| Task directions |
From the data below, copy exactly the lines that lie between the one holding "class’s code accordingly." and the one holding "### 3. internal (default access level)", including both, and nothing more.

| Data extract |
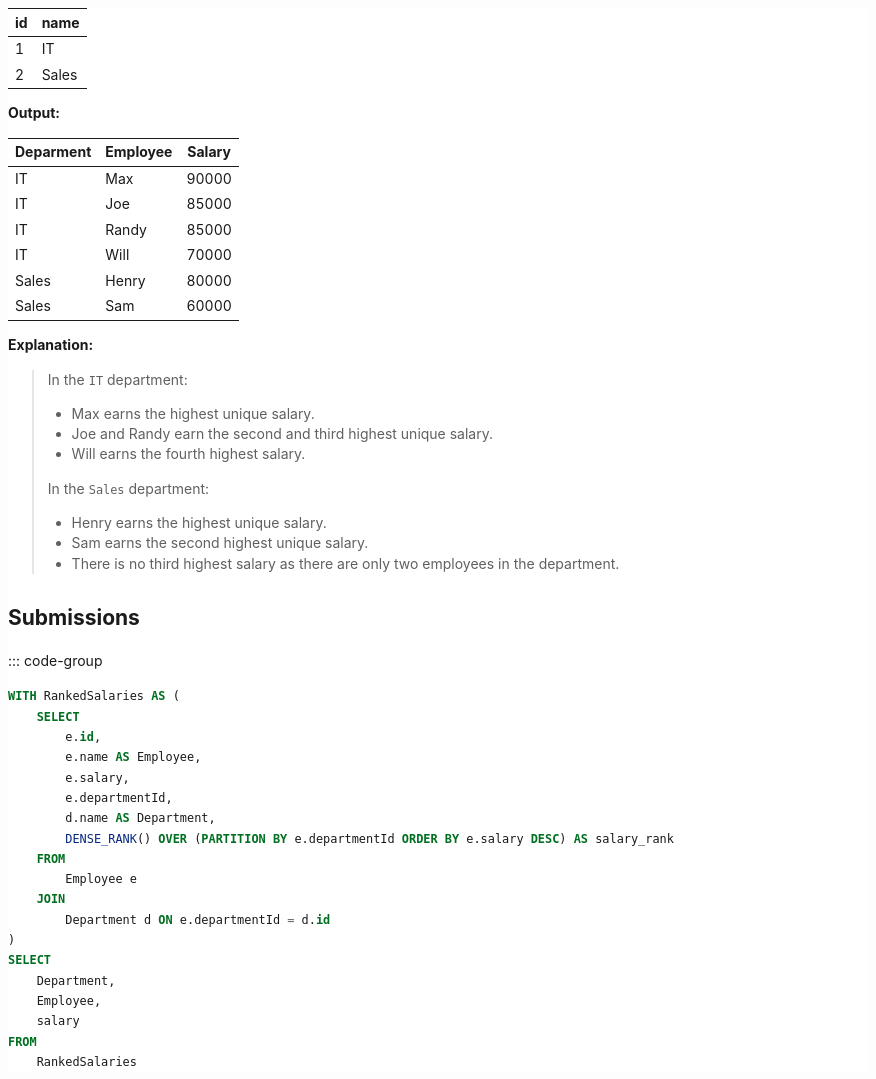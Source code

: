 <div class="scrollable-table-container">

| id  | name  |
| --- | ----- |
| 1   | IT    |
| 2   | Sales |

</div>

**Output:**

<div class="scrollable-table-container">

| Deparment | Employee | Salary |
| --------- | -------- | ------ |
| IT        | Max      | 90000  |
| IT        | Joe      | 85000  |
| IT        | Randy    | 85000  |
| IT        | Will     | 70000  |
| Sales     | Henry    | 80000  |
| Sales     | Sam      | 60000  |

</div>

**Explanation:**

> In the `IT` department:
>
> - Max earns the highest unique salary.
> - Joe and Randy earn the second and third highest unique salary.
> - Will earns the fourth highest salary.
>
> In the `Sales` department:
>
> - Henry earns the highest unique salary.
> - Sam earns the second highest unique salary.
> - There is no third highest salary as there are only two employees in the department.

## Submissions

::: code-group

```sql [PostgreSQL] :line-numbers
WITH RankedSalaries AS (
    SELECT
        e.id,
        e.name AS Employee,
        e.salary,
        e.departmentId,
        d.name AS Department,
        DENSE_RANK() OVER (PARTITION BY e.departmentId ORDER BY e.salary DESC) AS salary_rank
    FROM
        Employee e
    JOIN
        Department d ON e.departmentId = d.id
)
SELECT
    Department,
    Employee,
    salary
FROM
    RankedSalaries
```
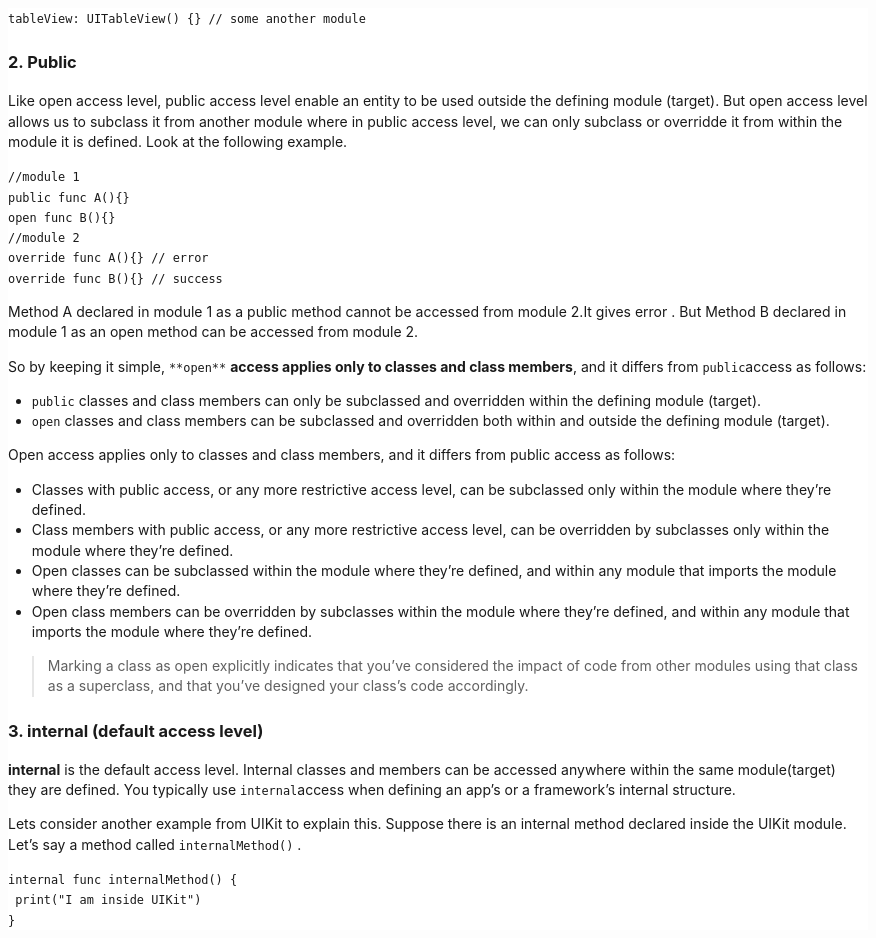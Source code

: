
 ```
tableView: UITableView() {} // some another module
```

### 2. Public

Like open access level, public access level enable an entity to be used outside the defining module (target). But open access level allows us to subclass it from another module where in public access level, we can only subclass or overridde it from within the module it is defined. Look at the following example.

```
//module 1
public func A(){}
open func B(){}
//module 2
override func A(){} // error
override func B(){} // success
```

Method A declared in module 1 as a public method cannot be accessed from module 2.It gives error . But Method B declared in module 1 as an open method can be accessed from module 2.

So by keeping it simple, `**open**` **access applies only to classes and class members**, and it differs from `public`access as follows:

- `public` classes and class members can only be subclassed and overridden within the defining module (target).
- `open` classes and class members can be subclassed and overridden both within and outside the defining module (target).

Open access applies only to classes and class members, and it differs from public access as follows:

- Classes with public access, or any more restrictive access level, can be subclassed only within the module where they’re defined.
- Class members with public access, or any more restrictive access level, can be overridden by subclasses only within the module where they’re defined.
- Open classes can be subclassed within the module where they’re defined, and within any module that imports the module where they’re defined.
- Open class members can be overridden by subclasses within the module where they’re defined, and within any module that imports the module where they’re defined.

> Marking a class as open explicitly indicates that you’ve considered the impact of code from other modules using that class as a superclass, and that you’ve designed your class’s code accordingly.

### 3. internal (default access level)

**internal** is the default access level. Internal classes and members can be accessed anywhere within the same module(target) they are defined. You typically use `internal`access when defining an app’s or a framework’s internal structure.

Lets consider another example from UIKit to explain this. Suppose there is an internal method declared inside the UIKit module. Let’s say a method called `internalMethod()` .

```
internal func internalMethod() {
 print("I am inside UIKit")
}
```
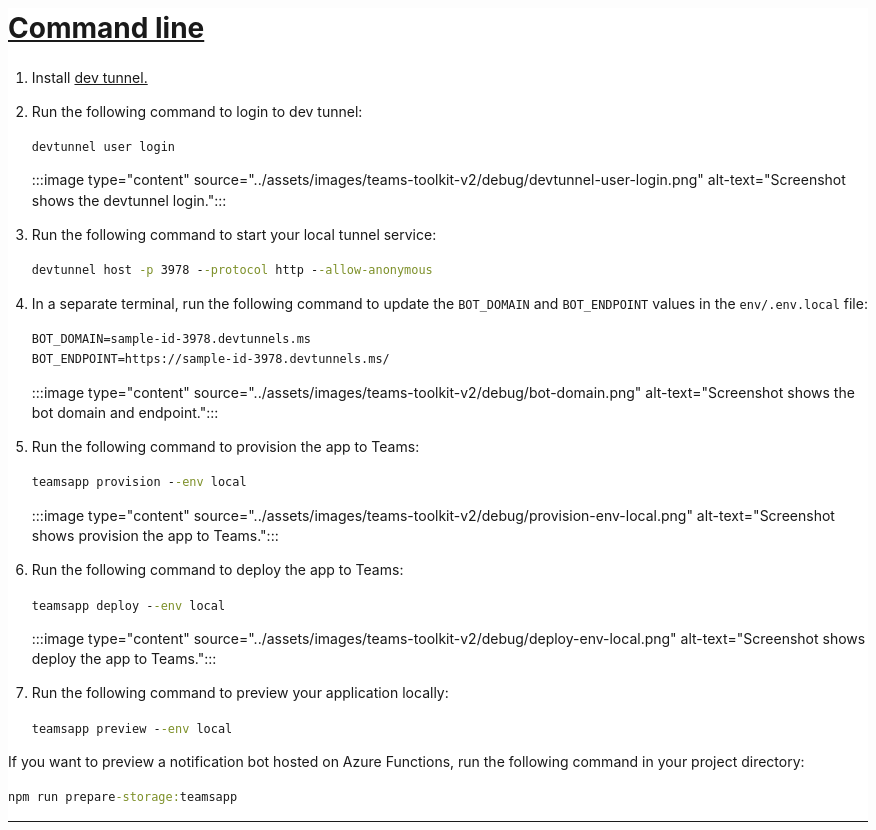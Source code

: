 # [Command line](#tab/cli)

1. Install [dev tunnel.](/azure/developer/dev-tunnels/get-started?tabs=windows)

1. Run the following command to login to dev tunnel:

    ```cmd
    devtunnel user login
    ```

    :::image type="content" source="../assets/images/teams-toolkit-v2/debug/devtunnel-user-login.png" alt-text="Screenshot shows the devtunnel login.":::

1. Run the following command to start your local tunnel service:

    ```cmd
    devtunnel host -p 3978 --protocol http --allow-anonymous
    ```

1. In a separate terminal, run the following command to update the `BOT_DOMAIN` and `BOT_ENDPOINT` values in the `env/.env.local` file:

    ```cmd
    BOT_DOMAIN=sample-id-3978.devtunnels.ms
    BOT_ENDPOINT=https://sample-id-3978.devtunnels.ms/
    ```

    :::image type="content" source="../assets/images/teams-toolkit-v2/debug/bot-domain.png" alt-text="Screenshot shows the bot domain and endpoint.":::

1. Run the following command to provision the app to Teams:

    ```cmd
    teamsapp provision --env local
    ```

   :::image type="content" source="../assets/images/teams-toolkit-v2/debug/provision-env-local.png" alt-text="Screenshot shows provision the app to Teams.":::

1. Run the following command to deploy the app to Teams:

    ```cmd
    teamsapp deploy --env local
    ```

   :::image type="content" source="../assets/images/teams-toolkit-v2/debug/deploy-env-local.png" alt-text="Screenshot shows deploy the app to Teams.":::

1. Run the following command to preview your application locally:

    ```cmd
    teamsapp preview --env local
    ```

If you want to preview a notification bot hosted on Azure Functions, run the following command in your project directory:

```cmd
npm run prepare-storage:teamsapp
```

---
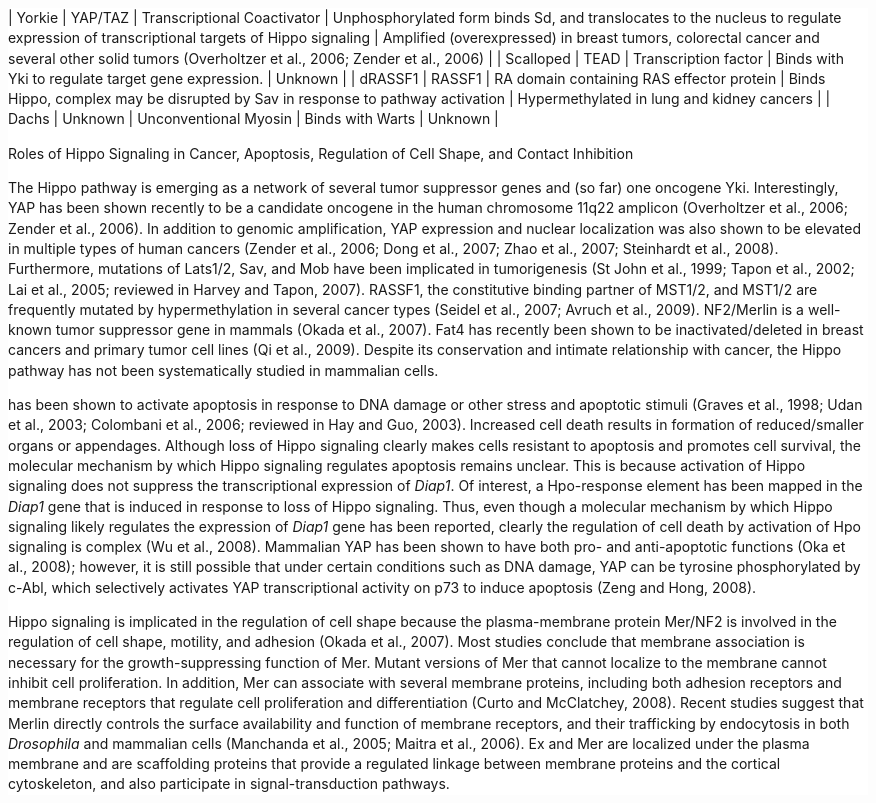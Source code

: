 | Yorkie                  | YAP/TAZ         | Transcriptional Coactivator | Unphosphorylated form binds Sd, and translocates to the nucleus to regulate expression of transcriptional targets of Hippo signaling | Amplified (overexpressed) in breast tumors, colorectal cancer and several other solid tumors (Overholtzer et al., 2006; Zender et al., 2006) |
| Scalloped               | TEAD            | Transcription factor | Binds with Yki to regulate target gene expression. | Unknown |
| dRASSF1                 | RASSF1          | RA domain containing RAS effector protein | Binds Hippo, complex may be disrupted by Sav in response to pathway activation | Hypermethylated in lung and kidney cancers |
| Dachs                   | Unknown         | Unconventional Myosin | Binds with Warts | Unknown |

Roles of Hippo Signaling in Cancer, Apoptosis, Regulation of Cell Shape, and Contact Inhibition

The Hippo pathway is emerging as a network of several tumor suppressor genes and (so far) one oncogene Yki. Interestingly, YAP has been shown recently to be a candidate oncogene in the human chromosome 11q22 amplicon (Overholtzer et al., 2006; Zender et al., 2006). In addition to genomic amplification, YAP expression and nuclear localization was also shown to be elevated in multiple types of human cancers (Zender et al., 2006; Dong et al., 2007; Zhao et al., 2007; Steinhardt et al., 2008). Furthermore, mutations of Lats1/2, Sav, and Mob have been implicated in tumorigenesis (St John et al., 1999; Tapon et al., 2002; Lai et al., 2005; reviewed in Harvey and Tapon, 2007). RASSF1, the constitutive binding partner of MST1/2, and MST1/2 are frequently mutated by hypermethylation in several cancer types (Seidel et al., 2007; Avruch et al., 2009). NF2/Merlin is a well-known tumor suppressor gene in mammals (Okada et al., 2007). Fat4 has recently been shown to be inactivated/deleted in breast cancers and primary tumor cell lines (Qi et al., 2009). Despite its conservation and intimate relationship with cancer, the Hippo pathway has not been systematically studied in mammalian cells.

has been shown to activate apoptosis in response to DNA damage or other stress and apoptotic stimuli (Graves et al., 1998; Udan et al., 2003; Colombani et al., 2006; reviewed in Hay and Guo, 2003). Increased cell death results in formation of reduced/smaller organs or appendages. Although loss of Hippo signaling clearly makes cells resistant to apoptosis and promotes cell survival, the molecular mechanism by which Hippo signaling regulates apoptosis remains unclear. This is because activation of Hippo signaling does not suppress the transcriptional expression of *Diap1*. Of interest, a Hpo-response element has been mapped in the *Diap1* gene that is induced in response to loss of Hippo signaling. Thus, even though a molecular mechanism by which Hippo signaling likely regulates the expression of *Diap1* gene has been reported, clearly the regulation of cell death by activation of Hpo signaling is complex (Wu et al., 2008). Mammalian YAP has been shown to have both pro- and anti-apoptotic functions (Oka et al., 2008); however, it is still possible that under certain conditions such as DNA damage, YAP can be tyrosine phosphorylated by c-Abl, which selectively activates YAP transcriptional activity on p73 to induce apoptosis (Zeng and Hong, 2008).

Hippo signaling is implicated in the regulation of cell shape because the plasma-membrane protein Mer/NF2 is involved in the regulation of cell shape, motility, and adhesion (Okada et al., 2007). Most studies conclude that membrane association is necessary for the growth-suppressing function of Mer. Mutant versions of Mer that cannot localize to the membrane cannot inhibit cell proliferation. In addition, Mer can associate with several membrane proteins, including both adhesion receptors and membrane receptors that regulate cell proliferation and differentiation (Curto and McClatchey, 2008). Recent studies suggest that Merlin directly controls the surface availability and function of membrane receptors, and their trafficking by endocytosis in both *Drosophila* and mammalian cells (Manchanda et al., 2005; Maitra et al., 2006). Ex and Mer are localized under the plasma membrane and are scaffolding proteins that provide a regulated linkage between membrane proteins and the cortical cytoskeleton, and also participate in signal-transduction pathways.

| Finished task |
> Marking a class as open explicitly indicates that you’ve considered the impact of code from other modules using that class as a superclass, and that you’ve designed your class’s code accordingly.

### 3. internal (default access level)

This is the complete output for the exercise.